• Assignment:
Your response should reproduce every line of the entries that contains the word "label".

** Opening Extracted data block **

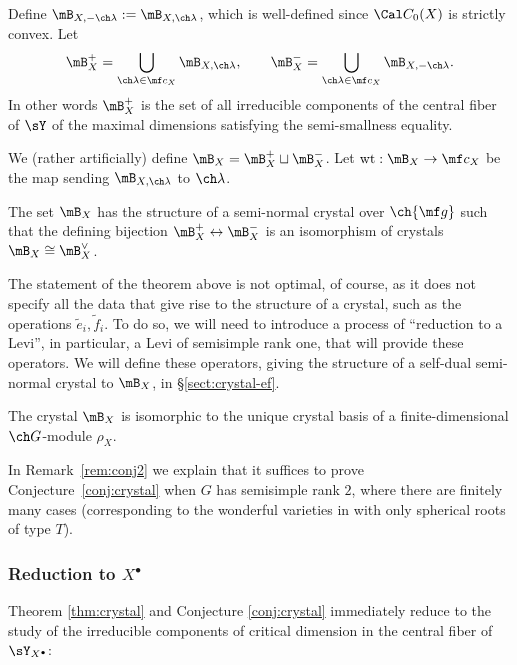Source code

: Define $\mB_{X,-\ch\lambda} := \mB_{X,\ch\lambda}$, which
is well-defined since $\Cal C_0(X)$ is strictly convex.
Let
\[ \mB^+_{X} = \bigcup_{\ch\lambda\in \mf c_X} \mB_{X,\ch\lambda}, \qquad
\mB^-_{X} = \bigcup_{\ch\lambda\in \mf c_X} \mB_{X,-\ch\lambda}. \]
In other words $\mB^+_{X}$ is the set of all irreducible
components of the central fiber of $\sY$ of the maximal dimensions
satisfying the semi-smallness equality.

We (rather artificially) define $\mB_{X} =
\mB_{X}^+ \sqcup \mB_{X}^-$. Let $\mathrm{wt}:\mB_{X} \to \mf c_X$ be the map sending $\mB_{X,\ch\lambda}$ to $\ch\lambda$.


\begin{thm}
\notready \label{thm:crystal}
The set $\mB_{X}$ has the structure of a semi-normal crystal over
$\ch{\mf g}$  such that the defining bijection $\mB_{X}^+ \leftrightarrow \mB_{X}^-$ is an isomorphism of crystals $\mB_{X} \cong \mB_{X}^\vee$.
\end{thm}


The statement of the theorem above is not optimal, of course, as it does not specify all the data that give rise to the structure of a crystal, such as the operations $\tilde e_i,\tilde f_i$. To do so, we will need to introduce a process of ``reduction to a Levi'', in particular, a Levi of semisimple rank one, that will provide these operators. We will define these operators, giving the structure of a self-dual semi-normal crystal to $\mB_X$, in \S\ref{sect:crystal-ef}.

\begin{conj}
\notready \label{conj:crystal}
The crystal $\mB_{X}$ is isomorphic to the unique crystal basis
of a finite-dimensional $\ch G$-module $\rho_X$.
\end{conj}

In Remark~\ref{rem:conj2} we explain that it suffices to prove Conjecture~\ref{conj:crystal}
when $G$ has semisimple rank $2$, where there are finitely many cases (corresponding
to the wonderful varieties in \cite{Wasserman} with only spherical roots of type $T$).


\subsubsection{Reduction to $X^\bullet$}

Theorem \ref{thm:crystal} and Conjecture \ref{conj:crystal} immediately reduce to the study of the irreducible components of critical dimension in the central fiber of $\sY_{X^\bullet}$:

** Closing Extracted data block **

• Finished task:
\notready \label{thm:crystal}
\notready \label{conj:crystal}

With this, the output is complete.